One of Mexico’s most prominent sculptors, Sebastian has placed some 150 monumental pieces in cities around the world, ranging from Buenos Aires and Osaka to New York City and Mexico City.
Sebastian started to create sculptures in the sixties in a way unique to the traditional Mexican and Latin American sculpture. His constructive vocation, nourished by the principles of the kinetic art (works with movement or illusion of movement), was first expressed in the creation of transformable or unfolded sculptures such as the flexible cube named Leonardo 4.
His works encompass small and medium formats as well as monumental urban sculpture. His best-known creation, Cabeza de Caballo (Horse Head) or El Caballito de Sebastian (Sebastian’s Little Horse), is located in downtown Mexico City.
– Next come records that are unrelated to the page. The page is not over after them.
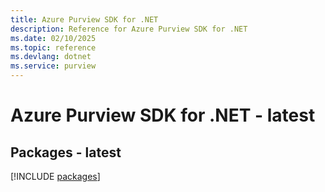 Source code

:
 ```yaml
---
title: Azure Purview SDK for .NET
description: Reference for Azure Purview SDK for .NET
ms.date: 02/10/2025
ms.topic: reference
ms.devlang: dotnet
ms.service: purview
---
```

# Azure Purview SDK for .NET - latest
## Packages - latest
[!INCLUDE [packages](purview-index.md)] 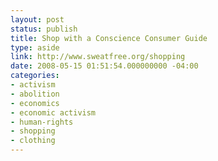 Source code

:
 ```yaml
---
layout: post
status: publish
title: Shop with a Conscience Consumer Guide
type: aside
link: http://www.sweatfree.org/shopping
date: 2008-05-15 01:51:54.000000000 -04:00
categories:
- activism
- abolition
- economics
- economic activism
- human-rights
- shopping
- clothing
---
```


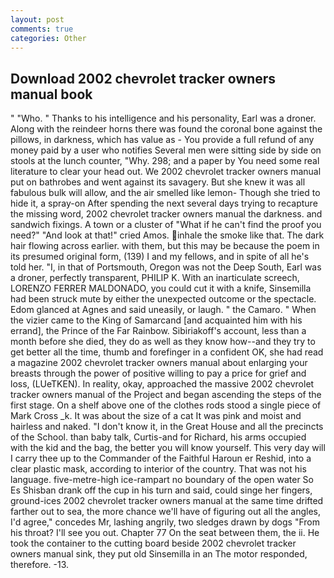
 ```yaml
---
layout: post
comments: true
categories: Other
---
```


## Download 2002 chevrolet tracker owners manual book

" "Who. " Thanks to his intelligence and his personality, Earl was a droner. Along with the reindeer horns there was found the coronal bone against the pillows, in darkness, which has value as - You provide a full refund of any money paid by a user who notifies Several men were sitting side by side on stools at the lunch counter, "Why. 298; and a paper by You need some real literature to clear your head out. We 2002 chevrolet tracker owners manual put on bathrobes and went against its savagery. But she knew it was all fabulous bulk will allow, and the air smelled like lemon- Though she tried to hide it, a spray-on After spending the next several days trying to recapture the missing word, 2002 chevrolet tracker owners manual the darkness. and sandwich fixings. A town or a cluster of "What if he can't find the proof you need?" "And look at that!" cried Amos. inhale the smoke like that. The dark hair flowing across earlier. with them, but this may be because the poem in its presumed original form, (139) I and my fellows, and in spite of all he's told her. "I, in that of Portsmouth, Oregon was not the Deep South, Earl was a droner, perfectly transparent, PHILIP K. With an inarticulate screech, LORENZO FERRER MALDONADO, you could cut it with a knife, Sinsemilla had been struck mute by either the unexpected outcome or the spectacle. Edom glanced at Agnes and said uneasily, or laugh. " the Camaro. " When the vizier came to the King of Samarcand [and acquainted him with his errand], the Prince of the Far Rainbow. Sibiriakoff's account, less than a month before she died, they do as well as they know how--and they try to get better all the time, thumb and forefinger in a confident OK, she had read a magazine 2002 chevrolet tracker owners manual about enlarging your breasts through the power of positive willing to pay a price for grief and loss, (LUeTKEN). In reality, okay, approached the massive 2002 chevrolet tracker owners manual of the Project and began ascending the steps of the first stage. On a shelf above one of the clothes rods stood a single piece of Mark Cross _k. It was about the size of a cat It was pink and moist and hairless and naked. "I don't know it, in the Great House and all the precincts of the School. than baby talk, Curtis-and for Richard, his arms occupied with the kid and the bag, the better you will know yourself. This very day will I carry thee up to the Commander of the Faithful Haroun er Reshid, into a clear plastic mask, according to interior of the country. That was not his language. five-metre-high ice-rampart no boundary of the open water So Es Shisban drank off the cup in his turn and said, could singe her fingers, ground-ices 2002 chevrolet tracker owners manual at the same time drifted farther out to sea, the more chance we'll have of figuring out all the angles, I'd agree," concedes Mr, lashing angrily, two sledges drawn by dogs "From his throat? I'll see you out. Chapter 77 On the seat between them, the ii. He took the container to the cutting board beside 2002 chevrolet tracker owners manual sink, they put old Sinsemilla in an The motor responded, therefore. -13. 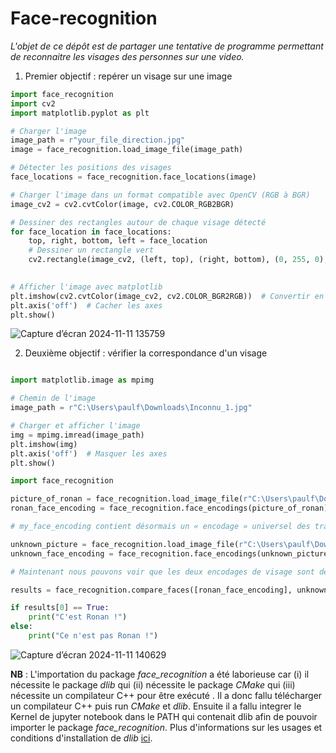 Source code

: # Face-recognition

*L'objet de ce dépôt est de partager une tentative de programme permettant de reconnaitre les visages des personnes sur une video.*

1) Premier objectif : repérer un visage sur une image

``` python
import face_recognition
import cv2
import matplotlib.pyplot as plt

# Charger l'image
image_path = r"your_file_direction.jpg"
image = face_recognition.load_image_file(image_path)

# Détecter les positions des visages
face_locations = face_recognition.face_locations(image)

# Charger l'image dans un format compatible avec OpenCV (RGB à BGR)
image_cv2 = cv2.cvtColor(image, cv2.COLOR_RGB2BGR)

# Dessiner des rectangles autour de chaque visage détecté
for face_location in face_locations:
    top, right, bottom, left = face_location
    # Dessiner un rectangle vert
    cv2.rectangle(image_cv2, (left, top), (right, bottom), (0, 255, 0), 2)
    

# Afficher l'image avec matplotlib
plt.imshow(cv2.cvtColor(image_cv2, cv2.COLOR_BGR2RGB))  # Convertir en RGB pour l'affichage correct
plt.axis('off')  # Cacher les axes
plt.show()
```

![Capture d’écran 2024-11-11 135759](https://github.com/user-attachments/assets/b2554c18-52fd-45a2-9f90-68a38ce811dd)

2) Deuxième objectif : vérifier la correspondance d'un visage

``` python

import matplotlib.image as mpimg

# Chemin de l'image
image_path = r"C:\Users\paulf\Downloads\Inconnu_1.jpg"

# Charger et afficher l'image
img = mpimg.imread(image_path)
plt.imshow(img)
plt.axis('off')  # Masquer les axes
plt.show()

import face_recognition

picture_of_ronan = face_recognition.load_image_file(r"C:\Users\paulf\Downloads\Face-recognition\Ronan.jpg")
ronan_face_encoding = face_recognition.face_encodings(picture_of_ronan)[0]

# my_face_encoding contient désormais un « encodage » universel des traits du visage qui peut être comparé à n'importe quelle autre photo de visage !

unknown_picture = face_recognition.load_image_file(r"C:\Users\paulf\Downloads\Face-recognition\Inconnu_1.jpg") 
unknown_face_encoding = face_recognition.face_encodings(unknown_picture)[0]

# Maintenant nous pouvons voir que les deux encodages de visage sont de la même personne avec `compare_faces` !

results = face_recognition.compare_faces([ronan_face_encoding], unknown_face_encoding)

if results[0] == True:
    print("C'est Ronan !")
else:
    print("Ce n'est pas Ronan !")
```

![Capture d’écran 2024-11-11 140629](https://github.com/user-attachments/assets/20ee3eb1-862b-419e-ae8e-f54cc8c0983e)




   
**NB** : L'importation du package *face_recognition* a été laborieuse car (i) il nécessite le package *dlib* qui (ii) nécessite le package *CMake* qui (iii) nécessite un compilateur C++ pour être exécuté .
Il a donc fallu télécharger un compilateur C++ puis run _CMake_ et _dlib_. Ensuite il a fallu integrer le Kernel de jupyter notebook dans le PATH qui contenait dlib afin de pouvoir importer le package *face_recognition*.
Plus d'informations sur les usages et conditions d'installation de _dlib_ [ici](http://dlib.net/). 
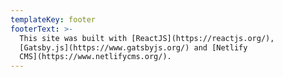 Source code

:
 ```yaml
---
templateKey: footer
footerText: >-
  This site was built with [ReactJS](https://reactjs.org/),
  [Gatsby.js](https://www.gatsbyjs.org/) and [Netlify
  CMS](https://www.netlifycms.org/).
---
```


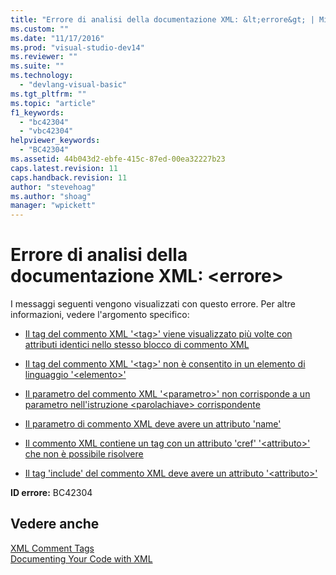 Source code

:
 ```yaml
---
title: "Errore di analisi della documentazione XML: &lt;errore&gt; | Microsoft Docs"
ms.custom: ""
ms.date: "11/17/2016"
ms.prod: "visual-studio-dev14"
ms.reviewer: ""
ms.suite: ""
ms.technology: 
  - "devlang-visual-basic"
ms.tgt_pltfrm: ""
ms.topic: "article"
f1_keywords: 
  - "bc42304"
  - "vbc42304"
helpviewer_keywords: 
  - "BC42304"
ms.assetid: 44b043d2-ebfe-415c-87ed-00ea32227b23
caps.latest.revision: 11
caps.handback.revision: 11
author: "stevehoag"
ms.author: "shoag"
manager: "wpickett"
---
```

# Errore di analisi della documentazione XML: &lt;errore&gt;
I messaggi seguenti vengono visualizzati con questo errore. Per altre informazioni, vedere l'argomento specifico:  
  
-   [Il tag del commento XML '\<tag\>' viene visualizzato più volte con attributi identici nello stesso blocco di commento XML](../misc/xml-comment-tag-tag-appears-with-identical-attributes-more-than-once-in-the-same-xml-comment-block.md)  
  
-   [Il tag del commento XML '\<tag\>' non è consentito in un elemento di linguaggio '\<elemento\>'](../Topic/XML%20comment%20tag%20'%3Ctag%3E'%20is%20not%20permitted%20on%20a%20'%3Celement%3E'%20language%20element.md)  
  
-   [Il parametro del commento XML '\<parametro\>' non corrisponde a un parametro nell'istruzione \<parolachiave\> corrispondente](../misc/xml-comment-parameter-parameter-does-not-match-a-parameter-on-the-corresponding-keyword-statement.md)  
  
-   [Il parametro di commento XML deve avere un attributo 'name'](../misc/xml-comment-parameter-must-have-a-name-attribute.md)  
  
-   [Il commento XML contiene un tag con un attributo 'cref' '\<attributo\>' che non è possibile risolvere ](../misc/xml-comment-has-a-tag-with-a-cref-attribute-attribute-that-could-not-be-resolved.md)  
  
-   [Il tag 'include' del commento XML deve avere un attributo '\<attributo\>'](../misc/xml-comment-tag-include-must-have-a-attribute-attribute.md)  
  
 **ID errore:** BC42304  
  
## Vedere anche  
 [XML Comment Tags](/dotnet/visual-basic/language-reference/xmldoc/recommended-xml-tags-for-documentation-comments)   
 [Documenting Your Code with XML](/dotnet/visual-basic/programming-guide/program-structure/documenting-your-code-with-xml) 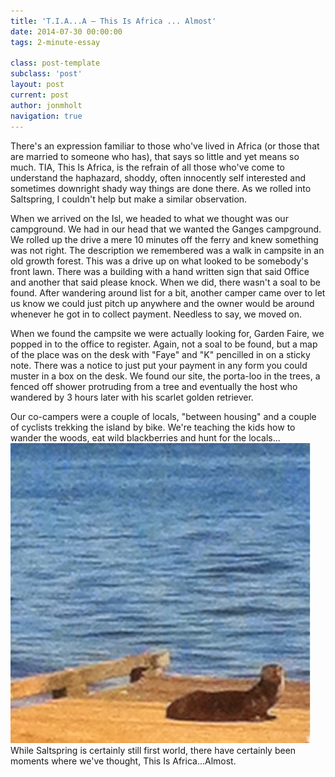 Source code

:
 ```yaml
---
title: 'T.I.A...A — This Is Africa ... Almost'
date: 2014-07-30 00:00:00 
tags: 2-minute-essay

class: post-template
subclass: 'post'
layout: post
current: post
author: jonmholt
navigation: true
---
```

There's an expression familiar to those who've lived in Africa (or those that are married to someone who has), that says so little and yet means so much. TIA, This Is Africa, is the refrain of all those who've come to understand the haphazard, shoddy, often innocently self interested and sometimes downright shady way things are done there. As we rolled into Saltspring, I couldn't help but make a similar observation.

When we arrived on the Isl, we headed to what we thought was our campground. We had in our head that we wanted the Ganges campground. We rolled up the drive a mere 10 minutes off the ferry and knew something was not right. The description we remembered was a walk in campsite in an old growth forest. This was a drive up on what looked to be somebody's front lawn. There was a building with a hand written sign that said Office and another that said please knock. When we did, there wasn't a soal to be found. After wandering around list for a bit, another camper came over to let us know we could just pitch up anywhere and the owner would be around whenever he got in to collect payment. Needless to say, we moved on. 

When we found the campsite we were actually looking for, Garden Faire, we popped in to the office to register. Again, not a soal to be found, but a map of the place was on the desk with "Faye" and "K" pencilled in on a sticky note. There was a notice to just put your payment in any form you could muster in a box on the desk. We found our site, the porta-loo in the trees, a fenced off shower protruding from a tree and eventually the host who wandered by 3 hours later with his scarlet golden retriever. 

Our co-campers were a couple of locals, "between housing" and a couple of cyclists trekking the island by bike. We're teaching the kids how to wander the woods, eat wild blackberries and hunt for the locals...
![](/content/images/2014/Aug/otter.jpg)
While Saltspring is certainly still first world, there have certainly been moments where we've thought, This Is Africa...Almost. 
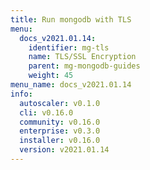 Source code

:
 ```yaml
---
title: Run mongodb with TLS
menu:
  docs_v2021.01.14:
    identifier: mg-tls
    name: TLS/SSL Encryption
    parent: mg-mongodb-guides
    weight: 45
menu_name: docs_v2021.01.14
info:
  autoscaler: v0.1.0
  cli: v0.16.0
  community: v0.16.0
  enterprise: v0.3.0
  installer: v0.16.0
  version: v2021.01.14
---
```


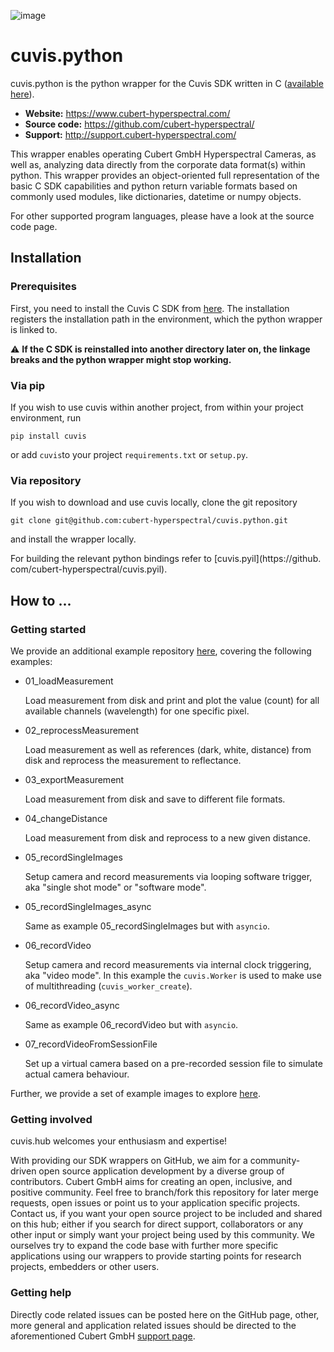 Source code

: ![image](https://camo.githubusercontent.com/9fc396a08b84779ea0f78a4085e96bee6035fca702cd382f38cb661fa1ff1d0c/68747470733a2f2f7777772e7370656374726f6578706f2e636f6d2f77702d636f6e74656e742f75706c6f6164732f323031382f30372f637562657274323031382e706e67)


# cuvis.python

cuvis.python is the python wrapper for the Cuvis SDK written in C ([available here](https://github.com/cubert-hyperspectral/cuvis.sdk)).

- **Website:** https://www.cubert-hyperspectral.com/
- **Source code:** https://github.com/cubert-hyperspectral/
- **Support:** http://support.cubert-hyperspectral.com/

This wrapper enables operating Cubert GmbH Hyperspectral Cameras, as well as, 
analyzing data directly from the corporate data format(s) within python.
This wrapper provides an object-oriented full representation of the basic C SDK 
capabilities and python return variable formats based on commonly used modules, 
like dictionaries, datetime or numpy objects.

For other supported program languages, please have a look at the 
source code page.

## Installation

### Prerequisites

First, you need to install the Cuvis C SDK from [here](https://cloud.cubert-gmbh.de/index.php/s/kKVtx0x2fmYqVgx).
The installation registers the installation path in the environment, which 
the python wrapper is linked to.

:warning: **If the C SDK is reinstalled into another directory later on, the 
linkage breaks and the python wrapper might stop working.**


### Via pip

If you wish to use cuvis within another project, from within your 
project environment, run 

```
pip install cuvis
```

or add `cuvis`to your project `requirements.txt` or `setup.py`.

### Via repository

If you wish to download and use cuvis locally, clone the git repository

  ```shell
  git clone git@github.com:cubert-hyperspectral/cuvis.python.git
  ```

and install the wrapper locally. 

For building the relevant python bindings refer to [cuvis.pyil](https://github.
com/cubert-hyperspectral/cuvis.pyil).

## How to ...

### Getting started

We provide an additional example repository [here](https://github.com/cubert-hyperspectral/cuvis.python.examples),
covering the following examples:

- 01_loadMeasurement

   Load measurement from disk and print and plot the value (count) for all 
available channels (wavelength) for one specific pixel.


- 02_reprocessMeasurement

   Load measurement as well as references (dark, white, distance) from disk 
and reprocess the measurement to reflectance.


- 03_exportMeasurement

   Load measurement from disk and save to different file formats.


- 04_changeDistance

   Load measurement from disk and reprocess to a new given distance.


- 05_recordSingleImages

   Setup camera and record measurements via looping software trigger, aka 
"single shot mode" or "software mode".


- 05_recordSingleImages_async

   Same as example 05_recordSingleImages but with `asyncio`.


- 06_recordVideo

   Setup camera and record measurements via internal clock triggering, aka 
"video mode". In this example the `cuvis.Worker` is used to make use of 
multithreading (`cuvis_worker_create`).


- 06_recordVideo_async

   Same as example 06_recordVideo but with `asyncio`.


- 07_recordVideoFromSessionFile

   Set up a virtual camera based on a pre-recorded session file to simulate 
actual camera behaviour.


Further, we provide a set of example images to explore [here](https://cloud.cubert-gmbh.de/index.php/s/3oECVGWpC1NpNqC).

### Getting involved

cuvis.hub welcomes your enthusiasm and expertise!

With providing our SDK wrappers on GitHub, we aim for a community-driven open 
source application development by a diverse group of contributors.
Cubert GmbH aims for creating an open, inclusive, and positive community.
Feel free to branch/fork this repository for later merge requests, open 
issues or point us to your application specific projects.
Contact us, if you want your open source project to be included and shared 
on this hub; either if you search for direct support, collaborators or any 
other input or simply want your project being used by this community.
We ourselves try to expand the code base with further more specific 
applications using our wrappers to provide starting points for research 
projects, embedders or other users.

### Getting help

Directly code related issues can be posted here on the GitHub page, other, more 
general and application related issues should be directed to the 
aforementioned Cubert GmbH [support page](http://support.cubert-hyperspectral.com/).

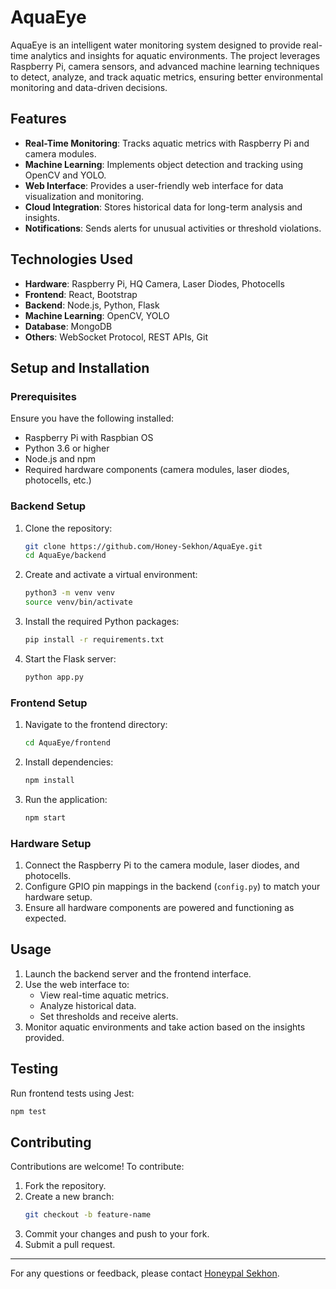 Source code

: # AquaEye

AquaEye is an intelligent water monitoring system designed to provide real-time analytics and insights for aquatic environments. The project leverages Raspberry Pi, camera sensors, and advanced machine learning techniques to detect, analyze, and track aquatic metrics, ensuring better environmental monitoring and data-driven decisions.

## Features

- **Real-Time Monitoring**: Tracks aquatic metrics with Raspberry Pi and camera modules.
- **Machine Learning**: Implements object detection and tracking using OpenCV and YOLO.
- **Web Interface**: Provides a user-friendly web interface for data visualization and monitoring.
- **Cloud Integration**: Stores historical data for long-term analysis and insights.
- **Notifications**: Sends alerts for unusual activities or threshold violations.

## Technologies Used

- **Hardware**: Raspberry Pi, HQ Camera, Laser Diodes, Photocells
- **Frontend**: React, Bootstrap
- **Backend**: Node.js, Python, Flask
- **Machine Learning**: OpenCV, YOLO
- **Database**: MongoDB
- **Others**: WebSocket Protocol, REST APIs, Git

## Setup and Installation

### Prerequisites

Ensure you have the following installed:

- Raspberry Pi with Raspbian OS
- Python 3.6 or higher
- Node.js and npm
- Required hardware components (camera modules, laser diodes, photocells, etc.)

### Backend Setup

1. Clone the repository:
   ```bash
   git clone https://github.com/Honey-Sekhon/AquaEye.git
   cd AquaEye/backend
   ```
2. Create and activate a virtual environment:
   ```bash
   python3 -m venv venv
   source venv/bin/activate
   ```
3. Install the required Python packages:
   ```bash
   pip install -r requirements.txt
   ```
4. Start the Flask server:
   ```bash
   python app.py
   ```

### Frontend Setup

1. Navigate to the frontend directory:
   ```bash
   cd AquaEye/frontend
   ```
2. Install dependencies:
   ```bash
   npm install
   ```
3. Run the application:
   ```bash
   npm start
   ```

### Hardware Setup

1. Connect the Raspberry Pi to the camera module, laser diodes, and photocells.
2. Configure GPIO pin mappings in the backend (`config.py`) to match your hardware setup.
3. Ensure all hardware components are powered and functioning as expected.

## Usage

1. Launch the backend server and the frontend interface.
2. Use the web interface to:
   - View real-time aquatic metrics.
   - Analyze historical data.
   - Set thresholds and receive alerts.
3. Monitor aquatic environments and take action based on the insights provided.

## Testing

Run frontend tests using Jest:
```bash
npm test
```

## Contributing

Contributions are welcome! To contribute:

1. Fork the repository.
2. Create a new branch:
   ```bash
   git checkout -b feature-name
   ```
3. Commit your changes and push to your fork.
4. Submit a pull request.

---

For any questions or feedback, please contact [Honeypal Sekhon](mailto:sekhonhoneypal@gmail.com).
Other sculptures are found in the states of Nuevo León, Tabasco, Morelos, Guerrero, Chiapas and Michoacán. In the US, Sebastian’s geometric figures rise in strategic locations in the cities of Albuquerque, Denver, Englewood and New York. In Europe, he has pieces in Bern and Iceland. In the Orient, Sebastian’s sculpture is very popular, especially in the Japanese cities of Hakone, Nagoya and Osaka.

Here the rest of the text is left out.